┌─ Extracted information

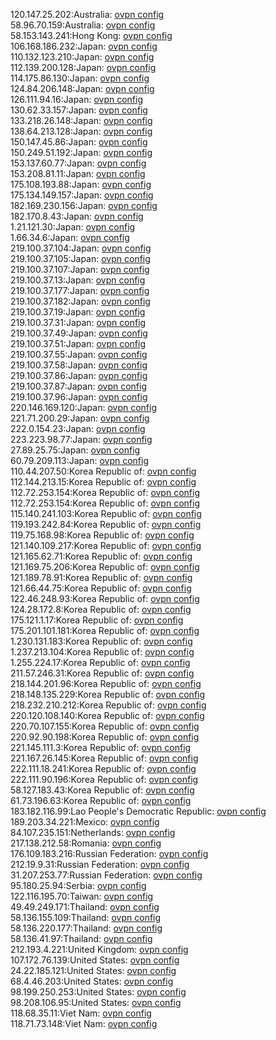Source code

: 120.147.25.202:Australia: [ovpn config](vpn/120_147_25_202.ovpn)  
58.96.70.159:Australia: [ovpn config](vpn/58_96_70_159.ovpn)  
58.153.143.241:Hong Kong: [ovpn config](vpn/58_153_143_241.ovpn)  
106.168.186.232:Japan: [ovpn config](vpn/106_168_186_232.ovpn)  
110.132.123.210:Japan: [ovpn config](vpn/110_132_123_210.ovpn)  
112.139.200.128:Japan: [ovpn config](vpn/112_139_200_128.ovpn)  
114.175.86.130:Japan: [ovpn config](vpn/114_175_86_130.ovpn)  
124.84.206.148:Japan: [ovpn config](vpn/124_84_206_148.ovpn)  
126.111.94.16:Japan: [ovpn config](vpn/126_111_94_16.ovpn)  
130.62.33.157:Japan: [ovpn config](vpn/130_62_33_157.ovpn)  
133.218.26.148:Japan: [ovpn config](vpn/133_218_26_148.ovpn)  
138.64.213.128:Japan: [ovpn config](vpn/138_64_213_128.ovpn)  
150.147.45.86:Japan: [ovpn config](vpn/150_147_45_86.ovpn)  
150.249.51.192:Japan: [ovpn config](vpn/150_249_51_192.ovpn)  
153.137.60.77:Japan: [ovpn config](vpn/153_137_60_77.ovpn)  
153.208.81.11:Japan: [ovpn config](vpn/153_208_81_11.ovpn)  
175.108.193.88:Japan: [ovpn config](vpn/175_108_193_88.ovpn)  
175.134.149.157:Japan: [ovpn config](vpn/175_134_149_157.ovpn)  
182.169.230.156:Japan: [ovpn config](vpn/182_169_230_156.ovpn)  
182.170.8.43:Japan: [ovpn config](vpn/182_170_8_43.ovpn)  
1.21.121.30:Japan: [ovpn config](vpn/1_21_121_30.ovpn)  
1.66.34.6:Japan: [ovpn config](vpn/1_66_34_6.ovpn)  
219.100.37.104:Japan: [ovpn config](vpn/219_100_37_104.ovpn)  
219.100.37.105:Japan: [ovpn config](vpn/219_100_37_105.ovpn)  
219.100.37.107:Japan: [ovpn config](vpn/219_100_37_107.ovpn)  
219.100.37.13:Japan: [ovpn config](vpn/219_100_37_13.ovpn)  
219.100.37.177:Japan: [ovpn config](vpn/219_100_37_177.ovpn)  
219.100.37.182:Japan: [ovpn config](vpn/219_100_37_182.ovpn)  
219.100.37.19:Japan: [ovpn config](vpn/219_100_37_19.ovpn)  
219.100.37.31:Japan: [ovpn config](vpn/219_100_37_31.ovpn)  
219.100.37.49:Japan: [ovpn config](vpn/219_100_37_49.ovpn)  
219.100.37.51:Japan: [ovpn config](vpn/219_100_37_51.ovpn)  
219.100.37.55:Japan: [ovpn config](vpn/219_100_37_55.ovpn)  
219.100.37.58:Japan: [ovpn config](vpn/219_100_37_58.ovpn)  
219.100.37.86:Japan: [ovpn config](vpn/219_100_37_86.ovpn)  
219.100.37.87:Japan: [ovpn config](vpn/219_100_37_87.ovpn)  
219.100.37.96:Japan: [ovpn config](vpn/219_100_37_96.ovpn)  
220.146.169.120:Japan: [ovpn config](vpn/220_146_169_120.ovpn)  
221.71.200.29:Japan: [ovpn config](vpn/221_71_200_29.ovpn)  
222.0.154.23:Japan: [ovpn config](vpn/222_0_154_23.ovpn)  
223.223.98.77:Japan: [ovpn config](vpn/223_223_98_77.ovpn)  
27.89.25.75:Japan: [ovpn config](vpn/27_89_25_75.ovpn)  
60.79.209.113:Japan: [ovpn config](vpn/60_79_209_113.ovpn)  
110.44.207.50:Korea Republic of: [ovpn config](vpn/110_44_207_50.ovpn)  
112.144.213.15:Korea Republic of: [ovpn config](vpn/112_144_213_15.ovpn)  
112.72.253.154:Korea Republic of: [ovpn config](vpn/112_72_253_154.ovpn)  
112.72.253.154:Korea Republic of: [ovpn config](vpn/112_72_253_154.ovpn)  
115.140.241.103:Korea Republic of: [ovpn config](vpn/115_140_241_103.ovpn)  
119.193.242.84:Korea Republic of: [ovpn config](vpn/119_193_242_84.ovpn)  
119.75.168.98:Korea Republic of: [ovpn config](vpn/119_75_168_98.ovpn)  
121.140.109.217:Korea Republic of: [ovpn config](vpn/121_140_109_217.ovpn)  
121.165.62.71:Korea Republic of: [ovpn config](vpn/121_165_62_71.ovpn)  
121.169.75.206:Korea Republic of: [ovpn config](vpn/121_169_75_206.ovpn)  
121.189.78.91:Korea Republic of: [ovpn config](vpn/121_189_78_91.ovpn)  
121.66.44.75:Korea Republic of: [ovpn config](vpn/121_66_44_75.ovpn)  
122.46.248.93:Korea Republic of: [ovpn config](vpn/122_46_248_93.ovpn)  
124.28.172.8:Korea Republic of: [ovpn config](vpn/124_28_172_8.ovpn)  
175.121.1.17:Korea Republic of: [ovpn config](vpn/175_121_1_17.ovpn)  
175.201.101.181:Korea Republic of: [ovpn config](vpn/175_201_101_181.ovpn)  
1.230.131.183:Korea Republic of: [ovpn config](vpn/1_230_131_183.ovpn)  
1.237.213.104:Korea Republic of: [ovpn config](vpn/1_237_213_104.ovpn)  
1.255.224.17:Korea Republic of: [ovpn config](vpn/1_255_224_17.ovpn)  
211.57.246.31:Korea Republic of: [ovpn config](vpn/211_57_246_31.ovpn)  
218.144.201.96:Korea Republic of: [ovpn config](vpn/218_144_201_96.ovpn)  
218.148.135.229:Korea Republic of: [ovpn config](vpn/218_148_135_229.ovpn)  
218.232.210.212:Korea Republic of: [ovpn config](vpn/218_232_210_212.ovpn)  
220.120.108.140:Korea Republic of: [ovpn config](vpn/220_120_108_140.ovpn)  
220.70.107.155:Korea Republic of: [ovpn config](vpn/220_70_107_155.ovpn)  
220.92.90.198:Korea Republic of: [ovpn config](vpn/220_92_90_198.ovpn)  
221.145.111.3:Korea Republic of: [ovpn config](vpn/221_145_111_3.ovpn)  
221.167.26.145:Korea Republic of: [ovpn config](vpn/221_167_26_145.ovpn)  
222.111.18.241:Korea Republic of: [ovpn config](vpn/222_111_18_241.ovpn)  
222.111.90.196:Korea Republic of: [ovpn config](vpn/222_111_90_196.ovpn)  
58.127.183.43:Korea Republic of: [ovpn config](vpn/58_127_183_43.ovpn)  
61.73.196.63:Korea Republic of: [ovpn config](vpn/61_73_196_63.ovpn)  
183.182.116.99:Lao People's Democratic Republic: [ovpn config](vpn/183_182_116_99.ovpn)  
189.203.34.221:Mexico: [ovpn config](vpn/189_203_34_221.ovpn)  
84.107.235.151:Netherlands: [ovpn config](vpn/84_107_235_151.ovpn)  
217.138.212.58:Romania: [ovpn config](vpn/217_138_212_58.ovpn)  
176.109.183.216:Russian Federation: [ovpn config](vpn/176_109_183_216.ovpn)  
212.19.9.31:Russian Federation: [ovpn config](vpn/212_19_9_31.ovpn)  
31.207.253.77:Russian Federation: [ovpn config](vpn/31_207_253_77.ovpn)  
95.180.25.94:Serbia: [ovpn config](vpn/95_180_25_94.ovpn)  
122.116.195.70:Taiwan: [ovpn config](vpn/122_116_195_70.ovpn)  
49.49.249.171:Thailand: [ovpn config](vpn/49_49_249_171.ovpn)  
58.136.155.109:Thailand: [ovpn config](vpn/58_136_155_109.ovpn)  
58.136.220.177:Thailand: [ovpn config](vpn/58_136_220_177.ovpn)  
58.136.41.97:Thailand: [ovpn config](vpn/58_136_41_97.ovpn)  
212.193.4.221:United Kingdom: [ovpn config](vpn/212_193_4_221.ovpn)  
107.172.76.139:United States: [ovpn config](vpn/107_172_76_139.ovpn)  
24.22.185.121:United States: [ovpn config](vpn/24_22_185_121.ovpn)  
68.4.46.203:United States: [ovpn config](vpn/68_4_46_203.ovpn)  
98.199.250.253:United States: [ovpn config](vpn/98_199_250_253.ovpn)  
98.208.106.95:United States: [ovpn config](vpn/98_208_106_95.ovpn)  
118.68.35.11:Viet Nam: [ovpn config](vpn/118_68_35_11.ovpn)  
118.71.73.148:Viet Nam: [ovpn config](vpn/118_71_73_148.ovpn)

└─

Exercise directions
Filter the records above down to the lines containing "Thailand".

Response
49.49.249.171:Thailand: [ovpn config](vpn/49_49_249_171.ovpn)  
58.136.155.109:Thailand: [ovpn config](vpn/58_136_155_109.ovpn)  
58.136.220.177:Thailand: [ovpn config](vpn/58_136_220_177.ovpn)  
58.136.41.97:Thailand: [ovpn config](vpn/58_136_41_97.ovpn)  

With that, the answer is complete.